• [Aim of the exercise]:
Could you transcribe all of the data word for word?

++++++++++

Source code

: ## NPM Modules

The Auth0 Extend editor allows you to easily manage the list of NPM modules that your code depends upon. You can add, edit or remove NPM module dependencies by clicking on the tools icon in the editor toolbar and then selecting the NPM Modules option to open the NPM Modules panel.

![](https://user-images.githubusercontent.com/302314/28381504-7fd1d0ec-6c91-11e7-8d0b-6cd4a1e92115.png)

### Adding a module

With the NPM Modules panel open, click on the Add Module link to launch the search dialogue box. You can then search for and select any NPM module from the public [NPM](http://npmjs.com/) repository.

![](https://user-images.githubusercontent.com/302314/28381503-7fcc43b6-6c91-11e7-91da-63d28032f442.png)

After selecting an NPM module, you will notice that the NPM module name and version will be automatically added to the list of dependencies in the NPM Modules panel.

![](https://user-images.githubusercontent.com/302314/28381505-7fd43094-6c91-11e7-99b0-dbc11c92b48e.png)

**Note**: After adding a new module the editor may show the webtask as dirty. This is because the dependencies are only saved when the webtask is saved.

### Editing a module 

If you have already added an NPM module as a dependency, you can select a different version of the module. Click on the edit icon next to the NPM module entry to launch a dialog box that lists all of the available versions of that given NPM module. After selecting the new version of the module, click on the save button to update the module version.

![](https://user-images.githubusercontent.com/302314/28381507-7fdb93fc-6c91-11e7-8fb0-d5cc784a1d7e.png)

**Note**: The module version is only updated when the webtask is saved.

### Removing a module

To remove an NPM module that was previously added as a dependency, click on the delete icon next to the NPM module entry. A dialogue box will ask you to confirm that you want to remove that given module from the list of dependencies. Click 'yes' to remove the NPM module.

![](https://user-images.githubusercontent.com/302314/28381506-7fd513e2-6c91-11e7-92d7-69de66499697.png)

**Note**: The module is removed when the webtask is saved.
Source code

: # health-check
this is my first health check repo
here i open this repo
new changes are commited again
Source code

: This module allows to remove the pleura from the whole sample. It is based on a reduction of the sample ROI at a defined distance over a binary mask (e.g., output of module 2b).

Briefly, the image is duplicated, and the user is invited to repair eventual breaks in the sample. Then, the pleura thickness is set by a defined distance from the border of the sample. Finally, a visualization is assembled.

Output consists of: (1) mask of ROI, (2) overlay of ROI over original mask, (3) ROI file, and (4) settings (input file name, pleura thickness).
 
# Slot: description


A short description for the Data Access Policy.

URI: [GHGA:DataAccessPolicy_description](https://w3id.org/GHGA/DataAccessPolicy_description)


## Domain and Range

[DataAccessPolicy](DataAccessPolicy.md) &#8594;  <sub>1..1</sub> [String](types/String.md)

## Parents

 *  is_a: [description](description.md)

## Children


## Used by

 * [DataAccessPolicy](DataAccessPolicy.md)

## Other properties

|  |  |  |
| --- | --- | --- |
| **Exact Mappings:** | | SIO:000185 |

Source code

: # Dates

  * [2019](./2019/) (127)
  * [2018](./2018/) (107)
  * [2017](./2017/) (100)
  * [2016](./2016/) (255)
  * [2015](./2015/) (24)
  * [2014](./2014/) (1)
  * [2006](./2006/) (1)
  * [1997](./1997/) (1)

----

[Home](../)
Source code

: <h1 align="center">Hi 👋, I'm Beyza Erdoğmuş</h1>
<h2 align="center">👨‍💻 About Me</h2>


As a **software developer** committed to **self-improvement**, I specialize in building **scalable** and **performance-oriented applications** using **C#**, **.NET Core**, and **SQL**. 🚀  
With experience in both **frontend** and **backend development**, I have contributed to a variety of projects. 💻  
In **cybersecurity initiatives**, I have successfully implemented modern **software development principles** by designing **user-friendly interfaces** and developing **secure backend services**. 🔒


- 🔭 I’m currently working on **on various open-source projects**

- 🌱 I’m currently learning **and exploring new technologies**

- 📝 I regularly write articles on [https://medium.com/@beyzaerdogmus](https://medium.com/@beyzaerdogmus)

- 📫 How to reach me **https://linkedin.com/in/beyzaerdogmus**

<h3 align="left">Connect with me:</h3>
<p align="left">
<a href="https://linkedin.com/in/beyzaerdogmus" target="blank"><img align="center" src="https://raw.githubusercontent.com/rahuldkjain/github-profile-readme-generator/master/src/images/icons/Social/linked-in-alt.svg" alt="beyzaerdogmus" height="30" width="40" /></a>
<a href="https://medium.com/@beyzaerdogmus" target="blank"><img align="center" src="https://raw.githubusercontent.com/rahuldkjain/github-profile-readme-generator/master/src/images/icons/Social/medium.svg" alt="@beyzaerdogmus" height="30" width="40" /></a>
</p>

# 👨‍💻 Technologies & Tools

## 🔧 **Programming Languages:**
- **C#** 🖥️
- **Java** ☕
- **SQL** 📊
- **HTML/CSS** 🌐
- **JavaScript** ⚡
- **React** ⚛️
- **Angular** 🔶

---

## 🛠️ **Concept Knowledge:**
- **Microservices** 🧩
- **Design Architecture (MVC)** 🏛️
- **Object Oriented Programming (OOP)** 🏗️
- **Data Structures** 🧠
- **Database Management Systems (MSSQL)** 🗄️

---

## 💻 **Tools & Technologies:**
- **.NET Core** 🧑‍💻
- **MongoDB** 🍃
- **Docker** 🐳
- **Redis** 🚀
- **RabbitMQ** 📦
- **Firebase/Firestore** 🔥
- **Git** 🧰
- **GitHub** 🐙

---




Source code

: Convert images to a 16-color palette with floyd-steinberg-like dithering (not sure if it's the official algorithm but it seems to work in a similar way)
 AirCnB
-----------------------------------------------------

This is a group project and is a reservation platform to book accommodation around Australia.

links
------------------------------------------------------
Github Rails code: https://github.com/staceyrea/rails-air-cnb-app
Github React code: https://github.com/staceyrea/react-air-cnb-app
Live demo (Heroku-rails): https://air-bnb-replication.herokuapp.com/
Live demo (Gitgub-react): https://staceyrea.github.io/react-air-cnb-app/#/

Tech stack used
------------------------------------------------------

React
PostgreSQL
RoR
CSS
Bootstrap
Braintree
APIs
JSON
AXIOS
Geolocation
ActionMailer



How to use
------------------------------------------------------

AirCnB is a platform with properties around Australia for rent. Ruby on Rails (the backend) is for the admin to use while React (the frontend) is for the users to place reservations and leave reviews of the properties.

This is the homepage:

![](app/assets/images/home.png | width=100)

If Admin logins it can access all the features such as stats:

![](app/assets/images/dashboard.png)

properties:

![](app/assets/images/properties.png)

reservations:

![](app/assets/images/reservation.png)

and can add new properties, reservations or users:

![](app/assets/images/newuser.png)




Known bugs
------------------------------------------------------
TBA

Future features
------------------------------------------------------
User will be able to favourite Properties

++++++++++

• [The completed task]:
Source code

: ## NPM Modules

The Auth0 Extend editor allows you to easily manage the list of NPM modules that your code depends upon. You can add, edit or remove NPM module dependencies by clicking on the tools icon in the editor toolbar and then selecting the NPM Modules option to open the NPM Modules panel.

![](https://user-images.githubusercontent.com/302314/28381504-7fd1d0ec-6c91-11e7-8d0b-6cd4a1e92115.png)

### Adding a module

With the NPM Modules panel open, click on the Add Module link to launch the search dialogue box. You can then search for and select any NPM module from the public [NPM](http://npmjs.com/) repository.

![](https://user-images.githubusercontent.com/302314/28381503-7fcc43b6-6c91-11e7-91da-63d28032f442.png)

After selecting an NPM module, you will notice that the NPM module name and version will be automatically added to the list of dependencies in the NPM Modules panel.

![](https://user-images.githubusercontent.com/302314/28381505-7fd43094-6c91-11e7-99b0-dbc11c92b48e.png)

**Note**: After adding a new module the editor may show the webtask as dirty. This is because the dependencies are only saved when the webtask is saved.

### Editing a module 

If you have already added an NPM module as a dependency, you can select a different version of the module. Click on the edit icon next to the NPM module entry to launch a dialog box that lists all of the available versions of that given NPM module. After selecting the new version of the module, click on the save button to update the module version.

![](https://user-images.githubusercontent.com/302314/28381507-7fdb93fc-6c91-11e7-8fb0-d5cc784a1d7e.png)

**Note**: The module version is only updated when the webtask is saved.

### Removing a module

To remove an NPM module that was previously added as a dependency, click on the delete icon next to the NPM module entry. A dialogue box will ask you to confirm that you want to remove that given module from the list of dependencies. Click 'yes' to remove the NPM module.

![](https://user-images.githubusercontent.com/302314/28381506-7fd513e2-6c91-11e7-92d7-69de66499697.png)

**Note**: The module is removed when the webtask is saved.
Source code

: # health-check
this is my first health check repo
here i open this repo
new changes are commited again
Source code

: This module allows to remove the pleura from the whole sample. It is based on a reduction of the sample ROI at a defined distance over a binary mask (e.g., output of module 2b).

Briefly, the image is duplicated, and the user is invited to repair eventual breaks in the sample. Then, the pleura thickness is set by a defined distance from the border of the sample. Finally, a visualization is assembled.

Output consists of: (1) mask of ROI, (2) overlay of ROI over original mask, (3) ROI file, and (4) settings (input file name, pleura thickness).
 
# Slot: description


A short description for the Data Access Policy.

URI: [GHGA:DataAccessPolicy_description](https://w3id.org/GHGA/DataAccessPolicy_description)


## Domain and Range

[DataAccessPolicy](DataAccessPolicy.md) &#8594;  <sub>1..1</sub> [String](types/String.md)

## Parents

 *  is_a: [description](description.md)

## Children


## Used by

 * [DataAccessPolicy](DataAccessPolicy.md)

## Other properties

|  |  |  |
| --- | --- | --- |
| **Exact Mappings:** | | SIO:000185 |

Source code

: # Dates

  * [2019](./2019/) (127)
  * [2018](./2018/) (107)
  * [2017](./2017/) (100)
  * [2016](./2016/) (255)
  * [2015](./2015/) (24)
  * [2014](./2014/) (1)
  * [2006](./2006/) (1)
  * [1997](./1997/) (1)

----

[Home](../)
Source code

: <h1 align="center">Hi 👋, I'm Beyza Erdoğmuş</h1>
<h2 align="center">👨‍💻 About Me</h2>


As a **software developer** committed to **self-improvement**, I specialize in building **scalable** and **performance-oriented applications** using **C#**, **.NET Core**, and **SQL**. 🚀  
With experience in both **frontend** and **backend development**, I have contributed to a variety of projects. 💻  
In **cybersecurity initiatives**, I have successfully implemented modern **software development principles** by designing **user-friendly interfaces** and developing **secure backend services**. 🔒


- 🔭 I’m currently working on **on various open-source projects**

- 🌱 I’m currently learning **and exploring new technologies**

- 📝 I regularly write articles on [https://medium.com/@beyzaerdogmus](https://medium.com/@beyzaerdogmus)

- 📫 How to reach me **https://linkedin.com/in/beyzaerdogmus**

<h3 align="left">Connect with me:</h3>
<p align="left">
<a href="https://linkedin.com/in/beyzaerdogmus" target="blank"><img align="center" src="https://raw.githubusercontent.com/rahuldkjain/github-profile-readme-generator/master/src/images/icons/Social/linked-in-alt.svg" alt="beyzaerdogmus" height="30" width="40" /></a>
<a href="https://medium.com/@beyzaerdogmus" target="blank"><img align="center" src="https://raw.githubusercontent.com/rahuldkjain/github-profile-readme-generator/master/src/images/icons/Social/medium.svg" alt="@beyzaerdogmus" height="30" width="40" /></a>
</p>

# 👨‍💻 Technologies & Tools

## 🔧 **Programming Languages:**
- **C#** 🖥️
- **Java** ☕
- **SQL** 📊
- **HTML/CSS** 🌐
- **JavaScript** ⚡
- **React** ⚛️
- **Angular** 🔶

---

## 🛠️ **Concept Knowledge:**
- **Microservices** 🧩
- **Design Architecture (MVC)** 🏛️
- **Object Oriented Programming (OOP)** 🏗️
- **Data Structures** 🧠
- **Database Management Systems (MSSQL)** 🗄️

---

## 💻 **Tools & Technologies:**
- **.NET Core** 🧑‍💻
- **MongoDB** 🍃
- **Docker** 🐳
- **Redis** 🚀
- **RabbitMQ** 📦
- **Firebase/Firestore** 🔥
- **Git** 🧰
- **GitHub** 🐙

---




Source code

: Convert images to a 16-color palette with floyd-steinberg-like dithering (not sure if it's the official algorithm but it seems to work in a similar way)
 AirCnB
-----------------------------------------------------

This is a group project and is a reservation platform to book accommodation around Australia.

links
------------------------------------------------------
Github Rails code: https://github.com/staceyrea/rails-air-cnb-app
Github React code: https://github.com/staceyrea/react-air-cnb-app
Live demo (Heroku-rails): https://air-bnb-replication.herokuapp.com/
Live demo (Gitgub-react): https://staceyrea.github.io/react-air-cnb-app/#/

Tech stack used
------------------------------------------------------

React
PostgreSQL
RoR
CSS
Bootstrap
Braintree
APIs
JSON
AXIOS
Geolocation
ActionMailer



How to use
------------------------------------------------------

AirCnB is a platform with properties around Australia for rent. Ruby on Rails (the backend) is for the admin to use while React (the frontend) is for the users to place reservations and leave reviews of the properties.

This is the homepage:

![](app/assets/images/home.png | width=100)

If Admin logins it can access all the features such as stats:

![](app/assets/images/dashboard.png)

properties:

![](app/assets/images/properties.png)

reservations:

![](app/assets/images/reservation.png)

and can add new properties, reservations or users:

![](app/assets/images/newuser.png)




Known bugs
------------------------------------------------------
TBA

Future features
------------------------------------------------------
User will be able to favourite Properties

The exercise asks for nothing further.